Dear Boris and Dave or Tony and Ken
and dear Lord Sebastian – all of you men –
oh yes Tessa as well. And my dad and my mum
and the guy at the gym and, well, everyone
who helped me to practice and battle and train:
the lifting, the stretching, the running, the pain
The months and the years of hard preparation
the things I gave up for the sake of my nation:
early mornings and nights; no parties for me
as I struggled to gain a place in Team GB –
and I did. Alongside names well-known in the press:
Bradley, Sir Chris, Mo, Victoria and Jess
and all those who’d come first or second or third.
But think of the ones whose names you never heard
who, just like their team-mates ran, jumped, swam or pedalled
and came fourth or nineteenth, for which there are no medals:
achievement dismissed, effort not celebrated
Paid lip-service perhaps, we were not denigrated;
just politely ignored. None remember the faces
Of those who don’t make first, second or third places.
Spare a thought while you celebrate Britain’s Games glory
For four hundred and more who've a different story:
Who went silently back to the Village alone
And packed up their bags, said farewell and went home.
But now I conclude I could not have done better.

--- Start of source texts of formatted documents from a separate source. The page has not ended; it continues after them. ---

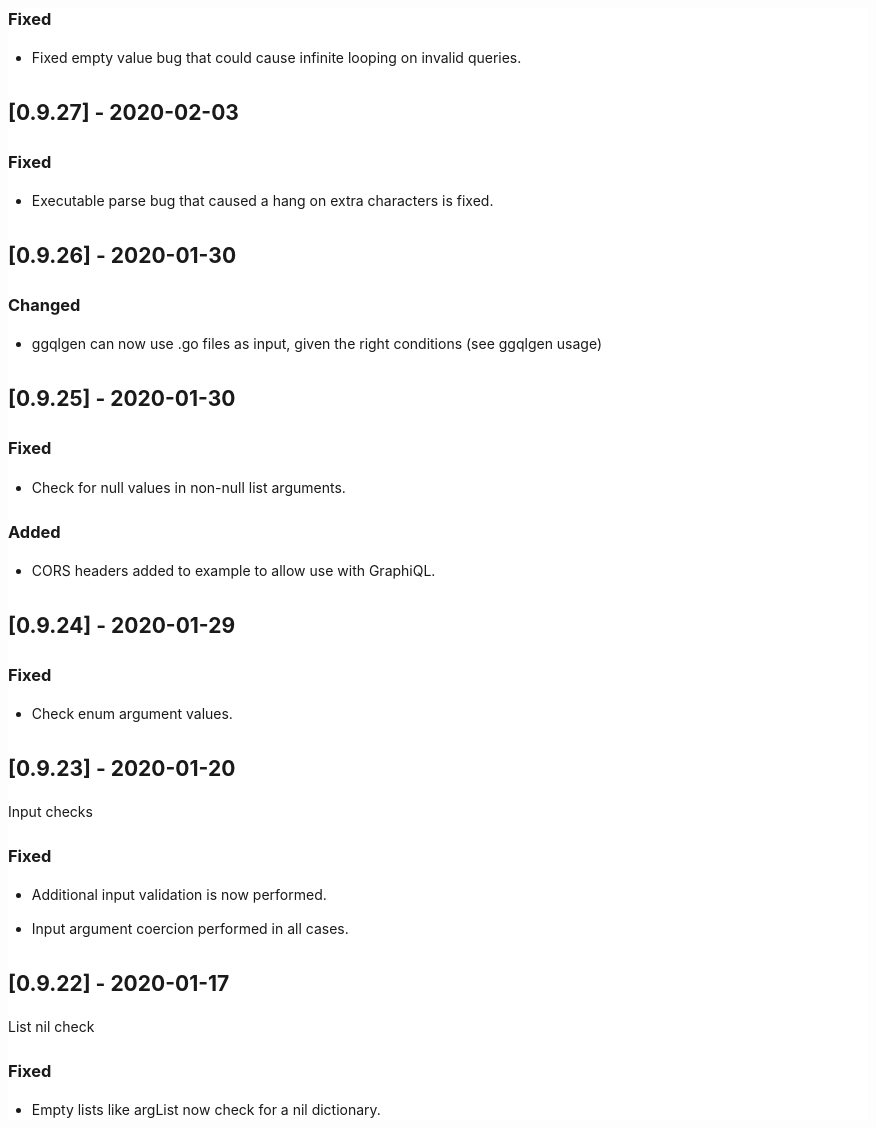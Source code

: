 ### Fixed

- Fixed empty value bug that could cause infinite looping on invalid queries.

## [0.9.27] - 2020-02-03

### Fixed

- Executable parse bug that caused a hang on extra characters is fixed.

## [0.9.26] - 2020-01-30

### Changed

- ggqlgen can now use .go files as input, given the right conditions (see
  ggqlgen usage)

## [0.9.25] - 2020-01-30

### Fixed

- Check for null values in non-null list arguments.

### Added

- CORS headers added to example to allow use with GraphiQL.

## [0.9.24] - 2020-01-29

### Fixed

- Check enum argument values.

## [0.9.23] - 2020-01-20

Input checks

### Fixed

- Additional input validation is now performed.

- Input argument coercion performed in all cases.

## [0.9.22] - 2020-01-17

List nil check

### Fixed

- Empty lists like argList now check for a nil dictionary.
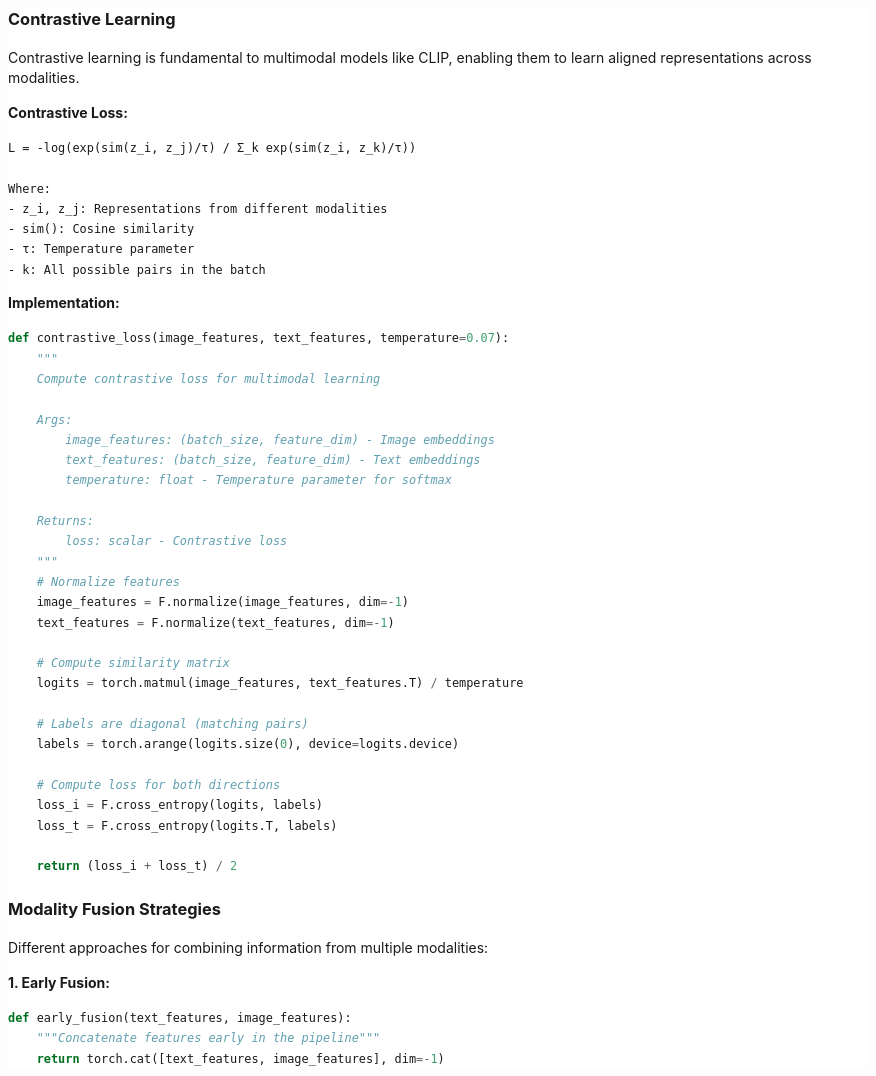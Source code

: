 ### Contrastive Learning

Contrastive learning is fundamental to multimodal models like CLIP, enabling them to learn aligned representations across modalities.

**Contrastive Loss:**
```
L = -log(exp(sim(z_i, z_j)/τ) / Σ_k exp(sim(z_i, z_k)/τ))

Where:
- z_i, z_j: Representations from different modalities
- sim(): Cosine similarity
- τ: Temperature parameter
- k: All possible pairs in the batch
```

**Implementation:**
```python
def contrastive_loss(image_features, text_features, temperature=0.07):
    """
    Compute contrastive loss for multimodal learning
    
    Args:
        image_features: (batch_size, feature_dim) - Image embeddings
        text_features: (batch_size, feature_dim) - Text embeddings
        temperature: float - Temperature parameter for softmax
    
    Returns:
        loss: scalar - Contrastive loss
    """
    # Normalize features
    image_features = F.normalize(image_features, dim=-1)
    text_features = F.normalize(text_features, dim=-1)
    
    # Compute similarity matrix
    logits = torch.matmul(image_features, text_features.T) / temperature
    
    # Labels are diagonal (matching pairs)
    labels = torch.arange(logits.size(0), device=logits.device)
    
    # Compute loss for both directions
    loss_i = F.cross_entropy(logits, labels)
    loss_t = F.cross_entropy(logits.T, labels)
    
    return (loss_i + loss_t) / 2
```

### Modality Fusion Strategies

Different approaches for combining information from multiple modalities:

**1. Early Fusion:**
```python
def early_fusion(text_features, image_features):
    """Concatenate features early in the pipeline"""
    return torch.cat([text_features, image_features], dim=-1)
```
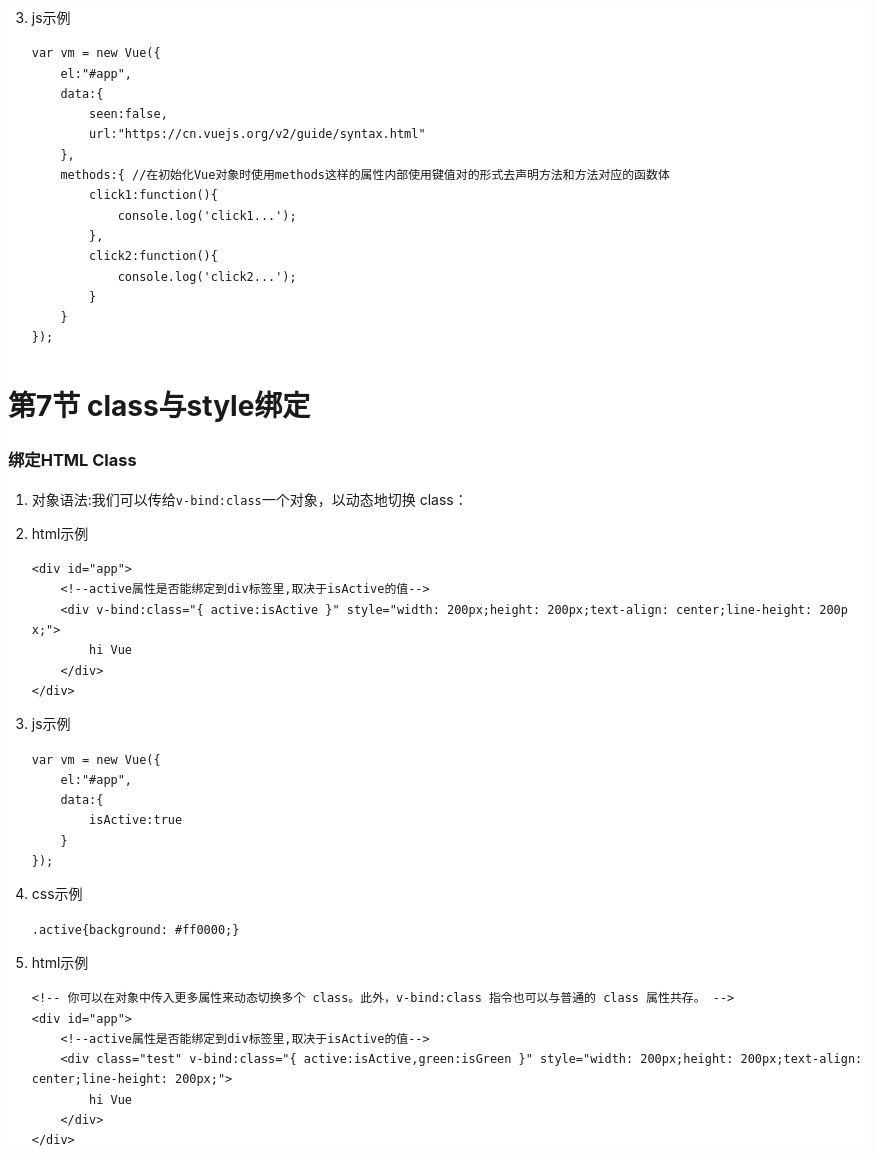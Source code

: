 3. js示例
    ```
    var vm = new Vue({
        el:"#app",
        data:{
            seen:false,
            url:"https://cn.vuejs.org/v2/guide/syntax.html"
        },
        methods:{ //在初始化Vue对象时使用methods这样的属性内部使用键值对的形式去声明方法和方法对应的函数体
            click1:function(){
                console.log('click1...');
            },
            click2:function(){
                console.log('click2...');
            }
        }
    });
    ```

# 第7节 class与style绑定
### 绑定HTML Class
1. 对象语法:我们可以传给`v-bind:class`一个对象，以动态地切换 class：
2. html示例
    ```
    <div id="app">
        <!--active属性是否能绑定到div标签里,取决于isActive的值-->
        <div v-bind:class="{ active:isActive }" style="width: 200px;height: 200px;text-align: center;line-height: 200px;">
            hi Vue
        </div>
    </div>
    ```

3. js示例
    ```
    var vm = new Vue({
        el:"#app",
        data:{
            isActive:true
        }
    });
    ```

4. css示例
    ```
    .active{background: #ff0000;}
    ```

5. html示例
    ```
    <!-- 你可以在对象中传入更多属性来动态切换多个 class。此外，v-bind:class 指令也可以与普通的 class 属性共存。 -->
    <div id="app">
        <!--active属性是否能绑定到div标签里,取决于isActive的值-->
        <div class="test" v-bind:class="{ active:isActive,green:isGreen }" style="width: 200px;height: 200px;text-align: center;line-height: 200px;">
            hi Vue
        </div>
    </div>
    ```
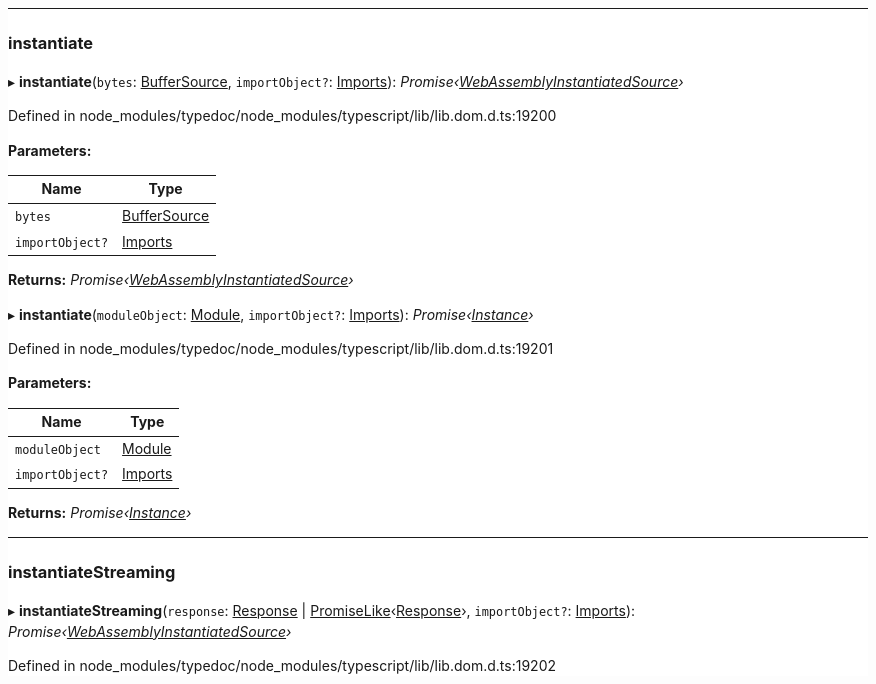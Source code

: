 ___

###  instantiate

▸ **instantiate**(`bytes`: [BufferSource](_node_modules_typedoc_node_modules_typescript_lib_lib_dom_d_.md#buffersource), `importObject?`: [Imports](_node_modules_typedoc_node_modules_typescript_lib_lib_dom_d_.webassembly.md#imports)): *Promise‹[WebAssemblyInstantiatedSource](../interfaces/_node_modules_typedoc_node_modules_typescript_lib_lib_dom_d_.webassembly.webassemblyinstantiatedsource.md)›*

Defined in node_modules/typedoc/node_modules/typescript/lib/lib.dom.d.ts:19200

**Parameters:**

Name | Type |
------ | ------ |
`bytes` | [BufferSource](_node_modules_typedoc_node_modules_typescript_lib_lib_dom_d_.md#buffersource) |
`importObject?` | [Imports](_node_modules_typedoc_node_modules_typescript_lib_lib_dom_d_.webassembly.md#imports) |

**Returns:** *Promise‹[WebAssemblyInstantiatedSource](../interfaces/_node_modules_typedoc_node_modules_typescript_lib_lib_dom_d_.webassembly.webassemblyinstantiatedsource.md)›*

▸ **instantiate**(`moduleObject`: [Module](../interfaces/_node_modules_typedoc_node_modules_typescript_lib_lib_dom_d_.webassembly.module.md), `importObject?`: [Imports](_node_modules_typedoc_node_modules_typescript_lib_lib_dom_d_.webassembly.md#imports)): *Promise‹[Instance](../interfaces/_node_modules_typedoc_node_modules_typescript_lib_lib_dom_d_.webassembly.instance.md)›*

Defined in node_modules/typedoc/node_modules/typescript/lib/lib.dom.d.ts:19201

**Parameters:**

Name | Type |
------ | ------ |
`moduleObject` | [Module](../interfaces/_node_modules_typedoc_node_modules_typescript_lib_lib_dom_d_.webassembly.module.md) |
`importObject?` | [Imports](_node_modules_typedoc_node_modules_typescript_lib_lib_dom_d_.webassembly.md#imports) |

**Returns:** *Promise‹[Instance](../interfaces/_node_modules_typedoc_node_modules_typescript_lib_lib_dom_d_.webassembly.instance.md)›*

___

###  instantiateStreaming

▸ **instantiateStreaming**(`response`: [Response](../interfaces/_node_modules_typedoc_node_modules_typescript_lib_lib_dom_d_.response.md) | [PromiseLike](../interfaces/_node_modules_typedoc_node_modules_typescript_lib_lib_es5_d_.promiselike.md)‹[Response](../interfaces/_node_modules_typedoc_node_modules_typescript_lib_lib_dom_d_.response.md)›, `importObject?`: [Imports](_node_modules_typedoc_node_modules_typescript_lib_lib_dom_d_.webassembly.md#imports)): *Promise‹[WebAssemblyInstantiatedSource](../interfaces/_node_modules_typedoc_node_modules_typescript_lib_lib_dom_d_.webassembly.webassemblyinstantiatedsource.md)›*

Defined in node_modules/typedoc/node_modules/typescript/lib/lib.dom.d.ts:19202
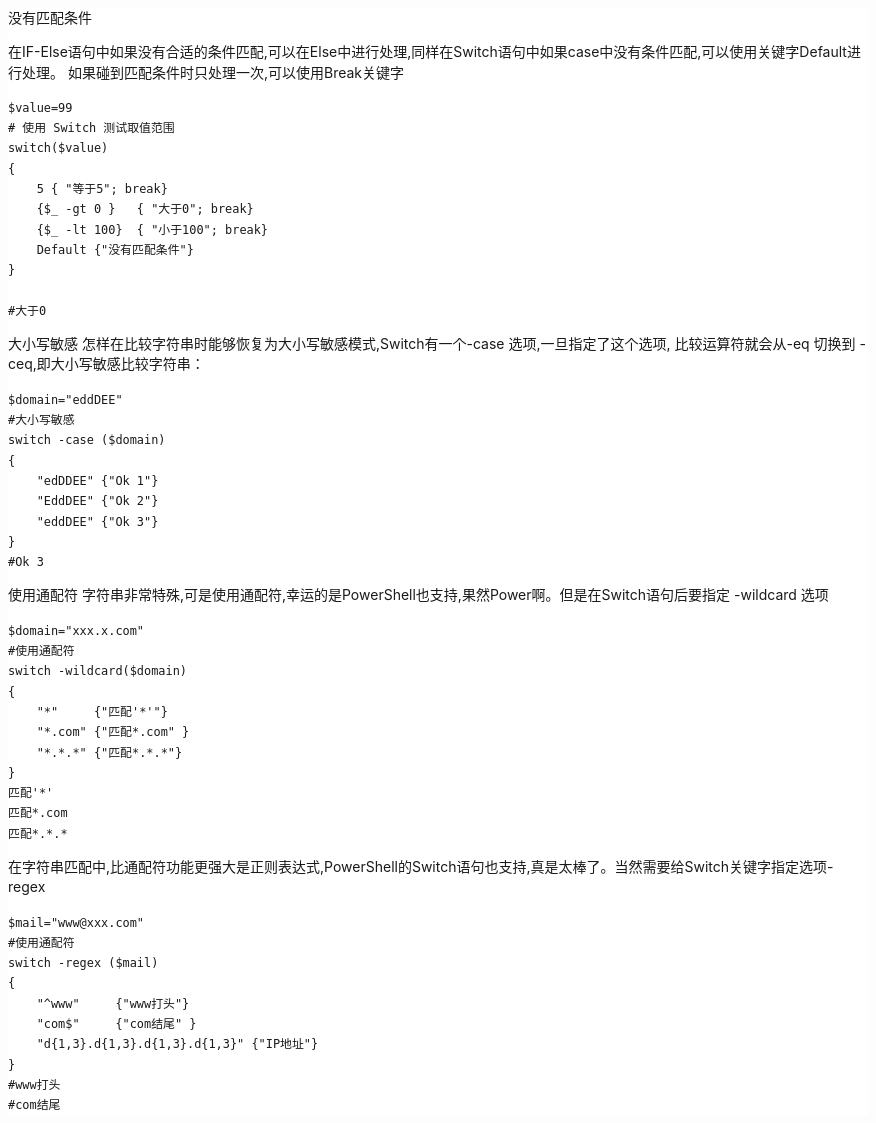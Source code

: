 没有匹配条件

在IF-Else语句中如果没有合适的条件匹配,可以在Else中进行处理,同样在Switch语句中如果case中没有条件匹配,可以使用关键字Default进行处理。
如果碰到匹配条件时只处理一次,可以使用Break关键字

	$value=99
	# 使用 Switch 测试取值范围
	switch($value)
	{
		5 { "等于5"; break}
		{$_ -gt 0 }   { "大于0"; break}
		{$_ -lt 100}  { "小于100"; break}
		Default {"没有匹配条件"}
	}
	 
	#大于0


大小写敏感
怎样在比较字符串时能够恢复为大小写敏感模式,Switch有一个-case 选项,一旦指定了这个选项,
比较运算符就会从-eq 切换到 -ceq,即大小写敏感比较字符串：

	$domain="eddDEE"
	#大小写敏感
	switch -case ($domain)
	{
		"edDDEE" {"Ok 1"}
		"EddDEE" {"Ok 2"}
		"eddDEE" {"Ok 3"}
	}
	#Ok 3

使用通配符
字符串非常特殊,可是使用通配符,幸运的是PowerShell也支持,果然Power啊。但是在Switch语句后要指定 -wildcard 选项

	$domain="xxx.x.com"
	#使用通配符
	switch -wildcard($domain)
	{
		"*"     {"匹配'*'"}
		"*.com" {"匹配*.com" }
		"*.*.*" {"匹配*.*.*"}
	}
	匹配'*'
	匹配*.com
	匹配*.*.*

在字符串匹配中,比通配符功能更强大是正则表达式,PowerShell的Switch语句也支持,真是太棒了。当然需要给Switch关键字指定选项-regex

	$mail="www@xxx.com"
	#使用通配符
	switch -regex ($mail)
	{
		"^www"     {"www打头"}
		"com$"     {"com结尾" }
		"d{1,3}.d{1,3}.d{1,3}.d{1,3}" {"IP地址"}
	}
	#www打头
	#com结尾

I just wanted to put all of this in a letter
Written in my home town to which I have returned
where there was no reception, not like those who earned
a handshake, a bus ride, TV interview
where they showed off their medals – and quite rightly too
I’m not bitter, I really applaud their success.
But I want you to know that I too did my best.
You won’t know my name, but at least there’s a hope
that you’ll read what I’m putting in this envelope
and addressing to you who brought us the Games.
At the top, on the right, just above all your names
is an ordinary stamp, one bearing the queen’s head,
which I’ll place in a post box that's still painted red.